Consider this example. We generate some target data by flipping a coin 10 times and recording whether it comes down as heads or tails. Next, we generate 20 features by flipping the coin 10 times for each feature and write down what we get. We then perform feature selection by picking the feature that matches the target data as closely as possible and use that as our prediction. If we then cross-validate, we will get an expected error rate slightly lower than 0.5. This is because we have chosen the feature on the basis of a correlation over both the training set and the test set in every fold of the cross-validation procedure. However, the true error rate is going to be 0.5 as the target data is simply random. If you perform feature selection independently within each fold of the cross-validation, the expected value of the error rate is 0.5 (which is correct).

The key idea is that cross-validation is a way of estimating the generalization performance of a process for building a model, so you need to repeat the whole process in each fold.
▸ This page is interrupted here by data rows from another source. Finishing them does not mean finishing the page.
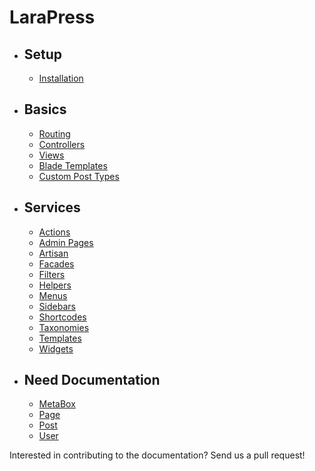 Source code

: # LaraPress

- ## Setup
    - [Installation](/installation.md "Installation")

- ##  Basics
    - [Routing](http://laravel.com/docs/5.3/routing "Routing")
    - [Controllers](http://laravel.com/docs/5.3/controllers "Controller")
    - [Views](http://laravel.com/docs/5.3/views "Views")
    - [Blade Templates](http://laravel.com/docs/5.3/blade "Blade Templates")
    - [Custom Post Types](/custom-post-types.md "Custom Post Types")
        
- ## Services
    - [Actions](/actions.md "Actions")
    - [Admin Pages](/admin.md "Admin Pages")
    - [Artisan](/artisan.md "Artisan")
    - [Facades](/facades.md "Facades")
    - [Filters](/filters.md "Filters")
    - [Helpers](/helpers.md "Helpers")
    - [Menus](/menus.md "Menus")
    - [Sidebars](/sidebars.md "Sidebars")
    - [Shortcodes](/shortcodes.md "Shortcodes")
    - [Taxonomies](/taxonomies.md "Taxonomies")
    - [Templates](/templates.md "Templates")
    - [Widgets](/widgets.md "Widgets")
    
- ## Need Documentation
    - [MetaBox](/metabox.md "MetaBox")
    - [Page](/page.md "Page")
    - [Post](/post.md "Post")
    - [User](/user.md "User")

Interested in contributing to the documentation? Send us a pull request! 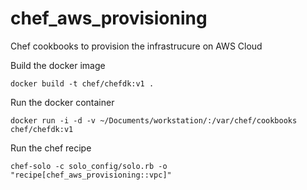 # chef_aws_provisioning

Chef cookbooks to provision the infrastrucure on AWS Cloud

Build the docker image

`docker build -t chef/chefdk:v1 .`

Run the docker container

`docker run -i -d -v ~/Documents/workstation/:/var/chef/cookbooks chef/chefdk:v1`

Run the chef recipe

`chef-solo -c solo_config/solo.rb -o "recipe[chef_aws_provisioning::vpc]"`
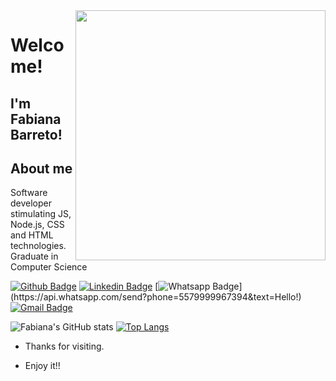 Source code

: <img align="right" width="400" height="400" src="https://user-images.githubusercontent.com/39680930/97121174-0ca9f780-16fb-11eb-84c2-7ff83ed533b4.png">
 
# Welcome!
 
## I'm Fabiana Barreto!

## About me 
 
Software developer stimulating JS, Node.js, CSS and HTML technologies.
Graduate in Computer Science
 

[![Github Badge](https://img.shields.io/badge/-Github-000?style=flat-square&logo=Github&logoColor=white&link=https://github.com/fabifelicia)](https://github.com/fabifelicia)
[![Linkedin Badge](https://img.shields.io/badge/-LinkedIn-blue?style=flat-square&logo=Linkedin&logoColor=white&link=www.linkedin.com/in/fabiana-barreto2)](www.linkedin.com/in/fabiana-barreto2)
[![Whatsapp Badge](https://img.shields.io/badge/-Whatsapp-4CA143?style=flat-square&labelColor=4CA143&logo=whatsapp&logoColor=white&link=https://api.whatsapp.com/send?phone=5579999967394&text=Hello!)](https://api.whatsapp.com/send?phone=5579999967394&text=Hello!)
[![Gmail Badge](https://img.shields.io/badge/-Gmail-c14438?style=flat-square&logo=Gmail&logoColor=white&link=mailto:fabianabarretomenezes@gmail.com)](mailto:fabianabarretomenezes@gmail.com)
 
![Fabiana's GitHub stats](https://github-readme-stats.vercel.app/api?username=fabifelicia&show_icons=true&theme=default)
[![Top Langs](https://github-readme-stats.vercel.app/api/top-langs/?username=fabifelicia&layout=compact&theme=default)](https://github.com/fabifelicia/github-readme-stats)


 
- Thanks for visiting.  
 
- Enjoy it!! 
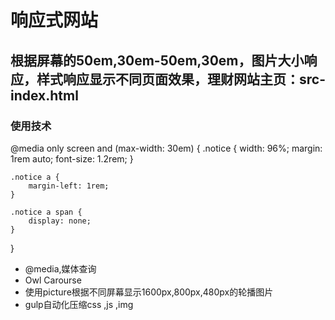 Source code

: # 响应式网站
## 根据屏幕的50em,30em-50em,30em，图片大小响应，样式响应显示不同页面效果，理财网站主页：src-index.html
### 使用技术
@media only screen and (max-width: 30em) {
.notice {
        width: 96%;
        margin: 1rem auto;
        font-size: 1.2rem;
    }

    .notice a {
        margin-left: 1rem;
    }

    .notice a span {
        display: none;
    }
}
* @media,媒体查询<br>
* Owl Carourse<br>
* 使用picture根据不同屏幕显示1600px,800px,480px的轮播图片<br>
* gulp自动化压缩css ,js ,img<br>
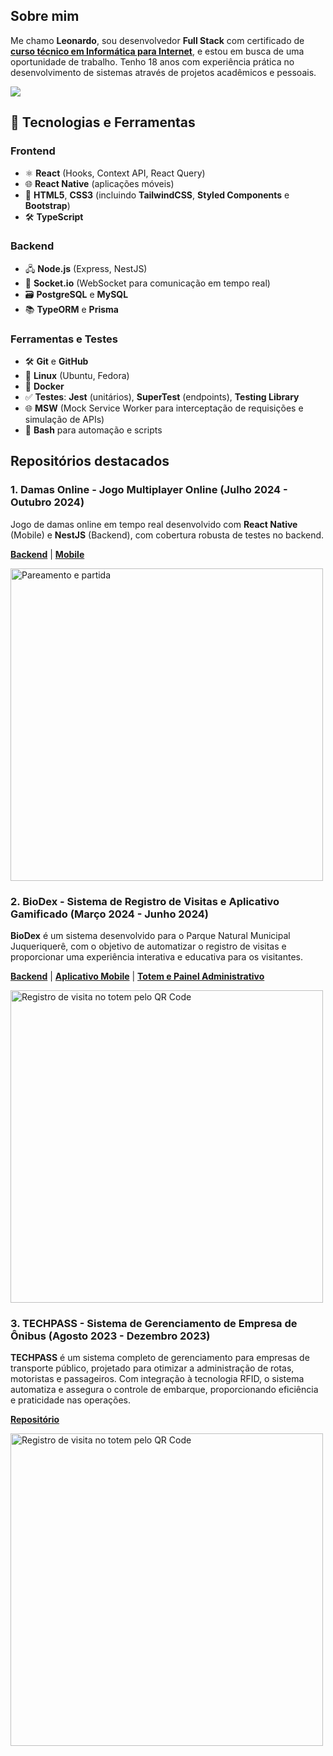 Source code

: ## Sobre mim

Me chamo **Leonardo**, sou desenvolvedor **Full Stack** com certificado de [**curso técnico em Informática para Internet**](https://www.ifspcaraguatatuba.edu.br/cursos/tecnico/tecnico-em-informatica-para-internet), e estou em busca de uma oportunidade de trabalho. Tenho 18 anos com experiência prática no desenvolvimento de sistemas através de projetos acadêmicos e pessoais.

<a href="https://github.com/6aleatorio6" align="left">
    <img src="https://github-readme-stats.vercel.app/api/top-langs/?username=6aleatorio6&hide=java,html,tex&title_color=ffffff&text_color=c9cacc&icon_color=2bbc8a&bg_color=1d1f21&langs_count=3" />
</a>


## 🚀 Tecnologias e Ferramentas  

### **Frontend**
- ⚛️ **React** (Hooks, Context API, React Query)  
- 🌐 **React Native** (aplicações móveis)  
- 🎨 **HTML5**, **CSS3** (incluindo **TailwindCSS**, **Styled Components** e **Bootstrap**)  
- 🛠️ **TypeScript**  

### **Backend**
- 🖧 **Node.js** (Express, NestJS)  
- 🔄 **Socket.io** (WebSocket para comunicação em tempo real)  
- 🗃️ **PostgreSQL** e **MySQL**  
- 📚 **TypeORM** e **Prisma**  

### **Ferramentas e Testes**
- 🛠️ **Git** e **GitHub**  
- 🐧 **Linux** (Ubuntu, Fedora)  
- 🐋 **Docker**  
- ✅ **Testes**: **Jest** (unitários), **SuperTest** (endpoints), **Testing Library**  
- 🌐 **MSW** (Mock Service Worker para interceptação de requisições e simulação de APIs)  
- 🔧 **Bash** para automação e scripts  


## Repositórios destacados

### 1. **Damas Online** - Jogo Multiplayer Online (Julho 2024 - Outubro 2024)

Jogo de damas online em tempo real desenvolvido com **React Native** (Mobile) e **NestJS** (Backend), com cobertura robusta de testes no backend.

**[Backend](https://github.com/6aleatorio6/damas-online_backend)** | **[Mobile](https://github.com/6aleatorio6/damas-online_app)**

<img width="500" src="https://gist.githubusercontent.com/6aleatorio6/ed8cc379ee1ad319cca1dd8604f006de/raw/7258f0b052824b803a8265bd2f57ffefeedbba81/pareamentoEjogo.gif" alt="Pareamento e partida">



### 2. **BioDex** - Sistema de Registro de Visitas e Aplicativo Gamificado (Março 2024 - Junho 2024)

**BioDex** é um sistema desenvolvido para o Parque Natural Municipal Juqueriquerê, com o objetivo de automatizar o registro de visitas e proporcionar uma experiência interativa e educativa para os visitantes.

**[Backend](https://github.com/6aleatorio6/pj3-backend)** | **[Aplicativo Mobile](https://github.com/Programadorwolrd/pj3-Aplicativo-Municipal)** | **[Totem e Painel Administrativo](https://github.com/lorislolo/pi-3sem)**

<img width="500" src="https://gist.githubusercontent.com/6aleatorio6/b7667f910d555388c0ef02588b38ec65/raw/b7c0e2854dcd4a82637949a0c02ea62160d8c1af/qrcode_ambos.gif" alt="Registro de visita no totem pelo QR Code">


### 3. **TECHPASS** - Sistema de Gerenciamento de Empresa de Ônibus (Agosto 2023 - Dezembro 2023)

**TECHPASS** é um sistema completo de gerenciamento para empresas de transporte público, projetado para otimizar a administração de rotas, motoristas e passageiros. Com integração à tecnologia RFID, o sistema automatiza e assegura o controle de embarque, proporcionando eficiência e praticidade nas operações.

**[Repositório](https://github.com/flavioifsp/Pj2-G10-TechPass)**

<img width="500" src="https://gist.githubusercontent.com/6aleatorio6/0cef2af7cab5eff1fd4bc2c6ca6ed174/raw/f1d04d06aa45993716e3fafea68511fcc80f9d0b/adm_motorista-catraca.gif" alt="Registro de visita no totem pelo QR Code">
Otherwise, you will end up with a biased estimate, or an under-estimate of the variance of the estimate (or both).

HTH

Here is some MATLAB code that performs a Monte-Carlo simulation of this setup, with 56 features and 259 cases, to match your example, the output it gives is:

Biased estimator: erate = 0.429210 (0.397683 - 0.451737)

Unbiased estimator: erate = 0.499689 (0.397683 - 0.590734)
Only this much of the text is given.